Benefits when working in the shell

Commands like ls, rm or wc do very simple tasks. For those who aren't familiar ls displays the files in your current directory, rm removes a file at the specified path and wc counts characters, words and lines in a file. For example if you want to know how many files or folders you have in a directory you can run the following at the command prompt:

$ ls | wc -l

Here ls gives you a list of files line by line, and wc -l tells you the number of lines in the output of ls. The key idea here is that you can pipe the output of one program into the output of another. This is what it means to pipe one thing into another.

If I want to do something more elaborate that can be done pretty easily as well. Say I'm doing some writing and I want to know how many unique words I've used in a post.

$ cat unix.md | tr -cs A-Za-z '\n' | tr A-Z a-z | sort | uniq | wc -l

Another even more complicated example. Say you want to know which words in your post you've used a lot of.

$ cat unix.md | tr -cs A-Za-z '\n' | tr A-Z a-z | sort | uniq -c | sort -rn | sed 10q

This will print out a listing of the 10 most common words and how often they've been used in the file unix.md. There is a bit of arcane knowledge here, but that isn't necessarily bad. The tr command just replaces whats on the left with whats on the write. So tr -cs A-Za-z '\n' is taking anything that is not a letter and replacing it with a new line.

For comparison here is the equivalent Python script:

from collections import Counter
text = ""

with open("unix.md") as f:
    text = f.read()

c = Counter(map((lambda s : s.lower()),
    filter((lambda s : s.isalpha()), text.split(" "))))

for word, num in c.most_common(10):
    print(num, word)

It's worth noting that the python script will not count words that have a comma after them or some other punctuation.

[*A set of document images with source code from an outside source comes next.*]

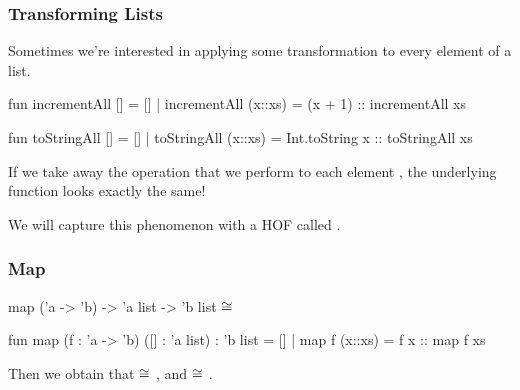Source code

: \documentclass[aspectratio=169]{beamer}
\begin{document}
\begin{frame}[fragile]
  \frametitle{Transforming Lists}

  Sometimes we're interested in applying some transformation to every element of a list.

  \pause
  \vspace{\fill}

  \begin{codeblock}
    fun incrementAll [] = []
      | incrementAll (x::xs) = (x + 1) :: incrementAll xs

    fun toStringAll [] = []
      | toStringAll (x::xs) = Int.toString x :: toStringAll xs
  \end{codeblock}

  \vspace{\fill}
  \pause

  If we take away the operation that we perform to each element , the underlying
  function looks exactly the same!

  \pause
  \vspace{\fill}

  We will capture this phenomenon with a HOF called .
\end{frame}

\begin{frame}[fragile]
  \frametitle{Map}

  \spec
    {map}
    {('a -> 'b) -> 'a list -> 'b list}
    {}
    { $\eeq$ \code{[f x1, ..., f xn]}}

  \pause
  \vspace{\fill}

  \begin{codeblock}
    fun map (f : 'a -> 'b) ([] : 'a list) : 'b list = []
      | map f (x::xs) = f x :: map f xs
  \end{codeblock}

  \pause
  \vspace{\fill}

  Then we obtain that  $\eeq$ ,
  and  $\eeq$ .
\end{frame}
\end{document}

It would not count the word wouldn't as it isn't strictly alphabetical. In order to could it you would have to bring regex or the python string translate method into the mix, but it seemed like overkill.

I hope I've shown that using Unix commands can be incredibly useful in the right scenarios. There's also a lot more than what I've covered here, including AWK and grep.

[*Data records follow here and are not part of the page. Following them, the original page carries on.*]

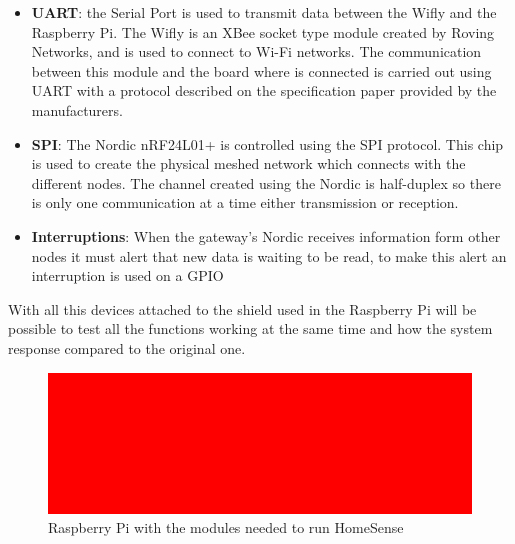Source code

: \begin{itemize}
\item \textbf{UART}: the Serial Port is used to transmit data between the Wifly and the Raspberry Pi. The Wifly is an XBee socket type module created by Roving Networks, and is used to connect to Wi-Fi networks. The communication between this module and the board where is connected is carried out using UART with a protocol described on the specification paper provided by the manufacturers.

\item \textbf{SPI}: The Nordic nRF24L01+ is controlled using the SPI protocol. This chip is used to create the physical meshed network which connects with the different nodes. The channel created using the Nordic is half-duplex so there is only one communication at a time either transmission or reception.
\item \textbf{Interruptions}: When the gateway's Nordic receives information form other nodes it must alert that new data is waiting to be read, to make this alert an interruption is used on a GPIO
\end{itemize}
With all this devices attached to the shield used in the Raspberry Pi will be possible to test all the functions working at the same time and how the system response compared to the original one.
\begin{figure}[H]\begin{center}
 \centering
  \captionsetup{justification=centering}
  \includegraphics[width=1\textwidth]{pictures/sample/red}
  \caption{Raspberry Pi with the modules needed to run HomeSense\label{fig:IOEx-HS-Stack}}
\end{center}\end{figure}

Can we apply these concepts higher up the stack?

If we know that unix principles are useful, and make building systems and programs easier, how can we apply those insights higher up the stack?

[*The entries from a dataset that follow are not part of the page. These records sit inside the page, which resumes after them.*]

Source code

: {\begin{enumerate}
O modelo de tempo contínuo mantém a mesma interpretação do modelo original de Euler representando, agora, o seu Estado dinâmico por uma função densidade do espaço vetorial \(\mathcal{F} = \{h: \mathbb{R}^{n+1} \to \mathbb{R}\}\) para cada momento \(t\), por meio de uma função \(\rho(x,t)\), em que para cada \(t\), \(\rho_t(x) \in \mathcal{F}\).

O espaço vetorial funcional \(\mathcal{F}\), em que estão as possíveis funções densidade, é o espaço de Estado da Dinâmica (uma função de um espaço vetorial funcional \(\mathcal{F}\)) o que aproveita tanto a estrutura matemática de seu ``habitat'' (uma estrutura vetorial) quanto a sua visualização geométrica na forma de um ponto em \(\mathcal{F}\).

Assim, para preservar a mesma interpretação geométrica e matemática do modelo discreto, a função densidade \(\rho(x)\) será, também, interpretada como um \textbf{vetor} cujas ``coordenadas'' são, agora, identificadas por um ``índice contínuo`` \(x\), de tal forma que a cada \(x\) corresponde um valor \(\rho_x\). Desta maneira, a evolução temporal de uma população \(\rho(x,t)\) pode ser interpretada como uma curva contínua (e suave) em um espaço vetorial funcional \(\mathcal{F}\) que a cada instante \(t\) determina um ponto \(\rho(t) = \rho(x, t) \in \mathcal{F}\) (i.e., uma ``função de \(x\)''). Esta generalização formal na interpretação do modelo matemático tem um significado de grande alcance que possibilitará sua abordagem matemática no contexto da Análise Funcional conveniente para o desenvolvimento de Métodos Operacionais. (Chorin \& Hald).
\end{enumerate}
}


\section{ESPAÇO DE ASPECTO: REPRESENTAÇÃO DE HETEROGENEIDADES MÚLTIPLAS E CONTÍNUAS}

If we write smaller functions that focus on a single task the quality of those functions will go up, the overall quality of the library will increase, but the amount of work an individual will have to put in to learn that library will also increase. Furthermore, the library will probably not be as successful as libraries that give all in one magic methods for common tasks.

Unix requires very active users, who are willing to learn and comb through man pages. Developers are of course willing to do this to an extent, but what they really want are magic boxes to solve their problems. Which if we're honest, who can blame them? The issue is that you end up relying on code that you don't understand and therefore can't debug. This obviously isn't a good situation to be in, and is why full stack developers are sought after. Unix forces you to learn, which slows things down, harms adoption rates, but also produces better developers.

Well we know that writing commands or functions that can be composed is useful, and in order to compose them the functions themselves must generally be stateless. That is if you run a command twice with the same parameters you ought to get the same results. This is true for unix commands and that lesson is being applied daily by functional programmers.

One of the areas in which I think we need to spend more time on is a expansion of text streams as the universal interface. I do think that text is incredibly useful, and very close to being a universal interface outside the unix ecosystem. Where text streams fall short, at least where unix is concerned is when you're working with data formats that are highly nested. For example JSON or XML.

As a result most developers spend the vast majority of their time dealing with parsing data streams and working with text. Of course, the lack of support in unix is not the only issue, but if we look at the manner by which unix modeled text streams they contain characters, which compose the entirely of the stream, as well as special delimiter characters, such as \n or \t. As a result common operations focus on working with characters, lines or words, as defined by the special delimiters or whitespace. There are good simple command line tools like jq for working with JSON in the command line which aim to fix this issue. Essentially the issue boils down to mapping between two different representations, which is not a simple task for a machine to do automatically.

There's a lot to be learned for unix, primarily to keep it simple, and keep it focused. The result is software that is easy to understand, and relatively simple to use.